(Beginning of Listed entries)

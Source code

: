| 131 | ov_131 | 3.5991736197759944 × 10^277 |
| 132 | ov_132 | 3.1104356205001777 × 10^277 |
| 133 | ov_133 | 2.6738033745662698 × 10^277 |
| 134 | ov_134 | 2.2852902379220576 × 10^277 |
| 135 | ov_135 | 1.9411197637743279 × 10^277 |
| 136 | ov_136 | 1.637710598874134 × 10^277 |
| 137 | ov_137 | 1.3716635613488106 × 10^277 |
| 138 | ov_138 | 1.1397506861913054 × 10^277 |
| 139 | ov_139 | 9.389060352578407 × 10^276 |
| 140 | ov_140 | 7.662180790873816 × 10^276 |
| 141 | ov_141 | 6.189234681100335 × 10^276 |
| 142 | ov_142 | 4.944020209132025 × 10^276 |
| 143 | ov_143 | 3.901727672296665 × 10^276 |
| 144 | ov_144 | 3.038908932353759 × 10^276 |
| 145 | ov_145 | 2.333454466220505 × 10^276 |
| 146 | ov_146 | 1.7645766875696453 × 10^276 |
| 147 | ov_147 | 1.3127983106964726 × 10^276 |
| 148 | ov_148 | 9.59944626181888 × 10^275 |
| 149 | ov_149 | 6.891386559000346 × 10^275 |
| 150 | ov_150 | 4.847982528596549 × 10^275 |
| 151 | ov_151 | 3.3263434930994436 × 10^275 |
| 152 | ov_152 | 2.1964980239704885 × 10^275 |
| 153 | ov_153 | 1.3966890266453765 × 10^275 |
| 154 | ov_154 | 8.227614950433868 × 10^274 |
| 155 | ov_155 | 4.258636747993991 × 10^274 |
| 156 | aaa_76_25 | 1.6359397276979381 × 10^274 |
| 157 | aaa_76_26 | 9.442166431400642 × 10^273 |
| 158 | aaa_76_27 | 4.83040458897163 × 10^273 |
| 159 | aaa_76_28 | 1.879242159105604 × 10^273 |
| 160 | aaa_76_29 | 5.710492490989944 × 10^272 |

(End of Listed entries)

▶ Work request
Verbatim output is expected for the lines from the start of the data to the line in which "1.3716635613488106 × 10^277 |" appears, both included.

▶ Response
Source code

:| 131 | ov_131 | 3.5991736197759944 × 10^277 |
| 132 | ov_132 | 3.1104356205001777 × 10^277 |
| 133 | ov_133 | 2.6738033745662698 × 10^277 |
| 134 | ov_134 | 2.2852902379220576 × 10^277 |
| 135 | ov_135 | 1.9411197637743279 × 10^277 |
| 136 | ov_136 | 1.637710598874134 × 10^277 |
| 137 | ov_137 | 1.3716635613488106 × 10^277 |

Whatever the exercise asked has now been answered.